A jackhammer lay against a couch. Its black air hose snaked out of sight, and somewhere back in the furniture jungle a compressor thudded.

“What’s this? A bare-knuckle fight?”

“Relax, Jackie, all you gotta do is watch.”

I looked at the men around me, trying to guess what they were here for. What I saw didn’t make me feel much better. Their faces were slabbed and scoured by whatever winds blew when pity was relinquished. Frozen mouths and flat eyes that wouldn’t change expression whether they watched young children playing or someone in an alley getting the shit kicked out of them. Motherfuckers who took pride in being motherfuckers. And keeping an eye on these motherfuckers, no doubt thoughtfully provided by the event’s organizers, were a handful of armed men standing around in conspicuous positions.

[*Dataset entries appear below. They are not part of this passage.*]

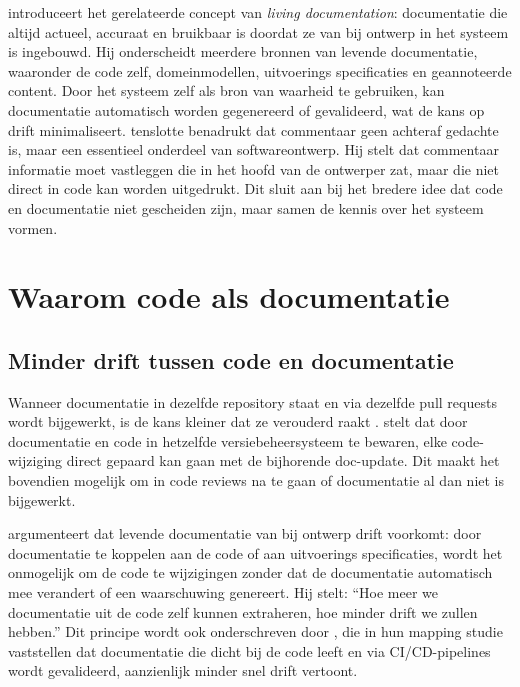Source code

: \textcite{martraire2019livingdocumentation} introduceert het gerelateerde concept van \textit{living documentation}: documentatie die altijd actueel, accuraat en bruikbaar is doordat ze van bij ontwerp in het systeem is ingebouwd.
Hij onderscheidt meerdere bronnen van levende documentatie, waaronder de code zelf, domeinmodellen, uitvoerings specificaties en geannoteerde content.
Door het systeem zelf als bron van waarheid te gebruiken, kan documentatie automatisch worden gegenereerd of gevalideerd, wat de kans op drift minimaliseert.
\textcite{ousterhout2018philosophy} tenslotte benadrukt dat commentaar geen achteraf gedachte is, maar een essentieel onderdeel van softwareontwerp.
Hij stelt dat commentaar informatie moet vastleggen die in het hoofd van de ontwerper zat, maar die niet direct in code kan worden uitgedrukt.
Dit sluit aan bij het bredere idee dat code en documentatie niet gescheiden zijn, maar samen de kennis over het systeem vormen.

\section{Waarom code als documentatie}
\label{sec:cad-waarom}

\subsection{Minder drift tussen code en documentatie}
Wanneer documentatie in dezelfde repository staat en via dezelfde pull requests wordt bijgewerkt, is de kans kleiner dat ze verouderd raakt \autocite{gentle2017docslikecode}.
\textcite{gentle2017docslikecode} stelt dat door documentatie en code in hetzelfde versiebeheersysteem te bewaren, elke code-wijziging direct gepaard kan gaan met de bijhorende doc-update. Dit maakt het bovendien mogelijk om in code reviews na te gaan of documentatie al dan niet is bijgewerkt.

\textcite{martraire2019livingdocumentation} argumenteert dat levende documentatie van bij ontwerp drift voorkomt: door documentatie te koppelen aan de code of aan uitvoerings specificaties, wordt het onmogelijk om de code te wijzigingen zonder dat de documentatie automatisch mee verandert of een waarschuwing genereert.
Hij stelt: ``Hoe meer we documentatie uit de code zelf kunnen extraheren, hoe minder drift we zullen hebben.''
Dit principe wordt ook onderschreven door \textcite{theunissen2022mappingdocumentation}, die in hun mapping studie vaststellen dat documentatie die dicht bij de code leeft en via CI/CD-pipelines wordt gevalideerd, aanzienlijk minder snel drift vertoont.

“I don’t like this. I want to go.”

“You know what it costs to get into this place? A grand, minimum. I’m doing you a favor, boy, don’t turn pussy.”

Two minutes later one of the gun guys walked across the square and disappeared into the furniture. Everyone got quiet. Seconds ticked and some of the hard men did little nervous things like running fingers through hair or pulling shirts away from chests.

Then the guy came back, his hand clamped firmly around the wrist of an anxiously giggling girl. She was about twenty-three and she wore a short skirt and a blue Coca-Cola T-shirt. A large bare-chested man whose face was hidden under an executioner’s hood followed them.